When pressed by host Brian Dobson about the drip feed of information, following the way in which he answered questions put to him in the Dáil by Catherine Murphy – she asked 19 parliamentary questions before she got a comprehensive reply – Mr Noonan said:
“I answered questions, absolutely fully in the way questions are answered in the Dáil. There were full answers made but, obviously, if you go for Freedom of Information and look for a full file, you’ll get background information as well. But there’s a methodology in the Dáil, if somebody feels the answers they got are inadequate. They can refer it to the Ceann Comhairle and adjudicate. Now the questions were adequately answered and of course there’s a drip feed of information – there’s thousands of documents, thousands of pages of documents in IBRC and thousands in the Department of Finance… You don’t produce full files when one specific question is asked”
Mr Noonan’s department has also released a four-page document containing the draft terms of the inquiry.
From the draft:
Meanwhile…Philip Ryan in the Irish Independent reported tonight:
“The Department of Finance has discovered a tranche of board meeting minutes from the Irish Bank Resolution Company (IBRC) which Finance Minister Michael Noonan previously said he had not received.”

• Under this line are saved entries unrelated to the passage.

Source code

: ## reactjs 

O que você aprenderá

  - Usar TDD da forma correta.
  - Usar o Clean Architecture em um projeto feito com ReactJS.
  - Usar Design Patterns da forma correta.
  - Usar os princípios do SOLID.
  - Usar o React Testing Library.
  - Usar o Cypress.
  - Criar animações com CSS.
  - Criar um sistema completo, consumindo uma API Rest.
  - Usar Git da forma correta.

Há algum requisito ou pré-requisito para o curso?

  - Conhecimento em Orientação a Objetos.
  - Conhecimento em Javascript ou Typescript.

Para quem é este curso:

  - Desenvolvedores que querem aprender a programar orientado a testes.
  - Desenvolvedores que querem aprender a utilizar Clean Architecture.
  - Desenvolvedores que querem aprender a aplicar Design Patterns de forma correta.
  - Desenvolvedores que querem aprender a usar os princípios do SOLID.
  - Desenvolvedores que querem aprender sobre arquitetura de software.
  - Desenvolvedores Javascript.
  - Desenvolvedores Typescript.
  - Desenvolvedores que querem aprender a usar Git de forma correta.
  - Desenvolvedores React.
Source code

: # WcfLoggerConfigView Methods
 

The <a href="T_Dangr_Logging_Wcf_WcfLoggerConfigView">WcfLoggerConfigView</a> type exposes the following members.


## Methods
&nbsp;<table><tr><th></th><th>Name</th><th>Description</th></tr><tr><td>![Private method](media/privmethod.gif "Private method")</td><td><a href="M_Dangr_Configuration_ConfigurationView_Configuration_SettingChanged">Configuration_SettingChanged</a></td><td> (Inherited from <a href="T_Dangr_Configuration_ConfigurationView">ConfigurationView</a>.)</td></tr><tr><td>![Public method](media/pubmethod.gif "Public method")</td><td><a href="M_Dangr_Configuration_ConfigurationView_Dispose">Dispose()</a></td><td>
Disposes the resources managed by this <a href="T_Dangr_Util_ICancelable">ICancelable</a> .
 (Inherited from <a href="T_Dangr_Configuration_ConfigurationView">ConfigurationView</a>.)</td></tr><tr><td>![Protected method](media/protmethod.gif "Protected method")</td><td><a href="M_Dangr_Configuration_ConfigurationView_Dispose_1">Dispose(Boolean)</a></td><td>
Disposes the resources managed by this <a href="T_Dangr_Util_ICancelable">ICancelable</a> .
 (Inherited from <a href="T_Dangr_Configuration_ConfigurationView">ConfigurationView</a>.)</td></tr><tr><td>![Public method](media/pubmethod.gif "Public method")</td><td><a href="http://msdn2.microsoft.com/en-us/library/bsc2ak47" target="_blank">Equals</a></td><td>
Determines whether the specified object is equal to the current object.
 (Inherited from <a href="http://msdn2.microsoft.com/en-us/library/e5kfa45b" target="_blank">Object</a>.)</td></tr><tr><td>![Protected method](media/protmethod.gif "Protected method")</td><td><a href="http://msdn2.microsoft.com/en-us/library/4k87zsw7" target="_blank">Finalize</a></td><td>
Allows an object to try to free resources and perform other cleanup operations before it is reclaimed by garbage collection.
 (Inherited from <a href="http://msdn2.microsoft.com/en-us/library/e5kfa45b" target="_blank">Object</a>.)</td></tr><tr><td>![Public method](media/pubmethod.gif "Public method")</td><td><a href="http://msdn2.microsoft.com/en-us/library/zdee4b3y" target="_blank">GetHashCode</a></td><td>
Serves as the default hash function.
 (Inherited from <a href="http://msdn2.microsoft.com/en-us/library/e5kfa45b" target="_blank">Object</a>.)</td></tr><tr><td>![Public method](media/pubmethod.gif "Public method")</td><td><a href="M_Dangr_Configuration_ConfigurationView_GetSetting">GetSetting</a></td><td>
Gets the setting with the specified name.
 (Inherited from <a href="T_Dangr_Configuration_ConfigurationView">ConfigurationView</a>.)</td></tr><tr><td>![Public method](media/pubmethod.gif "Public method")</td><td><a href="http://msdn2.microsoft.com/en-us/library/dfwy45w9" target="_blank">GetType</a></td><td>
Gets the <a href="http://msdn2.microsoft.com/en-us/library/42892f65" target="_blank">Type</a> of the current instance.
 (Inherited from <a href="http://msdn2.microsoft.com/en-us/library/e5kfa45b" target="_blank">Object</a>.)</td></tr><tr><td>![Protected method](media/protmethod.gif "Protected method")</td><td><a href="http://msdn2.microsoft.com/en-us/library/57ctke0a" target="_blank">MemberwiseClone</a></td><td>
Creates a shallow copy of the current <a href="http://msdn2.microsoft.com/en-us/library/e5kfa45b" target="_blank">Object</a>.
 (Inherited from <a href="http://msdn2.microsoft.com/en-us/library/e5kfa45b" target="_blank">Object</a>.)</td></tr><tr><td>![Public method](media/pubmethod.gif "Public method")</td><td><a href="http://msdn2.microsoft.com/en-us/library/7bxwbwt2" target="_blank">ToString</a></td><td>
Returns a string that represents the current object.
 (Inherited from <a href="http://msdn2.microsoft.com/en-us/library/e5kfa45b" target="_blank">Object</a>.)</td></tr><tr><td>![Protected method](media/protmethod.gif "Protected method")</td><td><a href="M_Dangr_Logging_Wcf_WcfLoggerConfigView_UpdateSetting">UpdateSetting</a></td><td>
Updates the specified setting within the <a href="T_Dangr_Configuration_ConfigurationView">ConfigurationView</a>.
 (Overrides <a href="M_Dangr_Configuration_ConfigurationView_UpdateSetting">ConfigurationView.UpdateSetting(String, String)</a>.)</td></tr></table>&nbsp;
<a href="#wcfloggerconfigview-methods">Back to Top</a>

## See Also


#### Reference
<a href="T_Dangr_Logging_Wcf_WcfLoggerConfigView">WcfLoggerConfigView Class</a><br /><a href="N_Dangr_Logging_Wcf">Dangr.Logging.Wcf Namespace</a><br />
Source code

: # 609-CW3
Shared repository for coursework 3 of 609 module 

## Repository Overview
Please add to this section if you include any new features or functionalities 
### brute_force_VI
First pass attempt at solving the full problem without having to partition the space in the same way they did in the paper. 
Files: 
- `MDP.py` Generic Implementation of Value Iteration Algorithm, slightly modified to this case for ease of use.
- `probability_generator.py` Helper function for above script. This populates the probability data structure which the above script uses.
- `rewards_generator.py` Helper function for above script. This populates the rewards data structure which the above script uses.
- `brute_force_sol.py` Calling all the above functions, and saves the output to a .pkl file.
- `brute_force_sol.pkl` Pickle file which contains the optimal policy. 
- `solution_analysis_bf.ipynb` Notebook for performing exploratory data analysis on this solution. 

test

“The minutes include the IBRC board meeting where the sale of Siteserv to a company owned by businessman Denis O’Brien was discussed. However, the details of the sale, including the payment of €5m to Siteserv shareholders, was not outlined in the documents… A Department of Finance source said the files, which are described as ‘board packs’ were “incorrectly filed” in the Department and only recently discovered… A Department of Finance source said the documents do not change the fact that the Minister was not made aware of the details of the Siteserv deal or any other significant transactions at IBRC.”
The Department of Finance has since published the minutes from the meeting on March 15 2012:
Readers will note the presence of former IBRC senior executive Richard Woodhouse at the meeting on March 15, 2012.
But, following a press conference held by former IBRC chairman Alan Dukes on April 24 of this year, the Irish Times reported, on April 25, that:
“Mr Dukes also revealed that Richard Woodhouse, then IBRC’s head of asset management, was kept out of discussions over the Siteserv deal within IBRC, as he also managed the relationship between the bank and Mr O’Brien. ‘We appointed Tom Hunerson instead, and also Peter Rossiter, the chief risk officer, to oversee the transaction,’ said Mr Dukes.”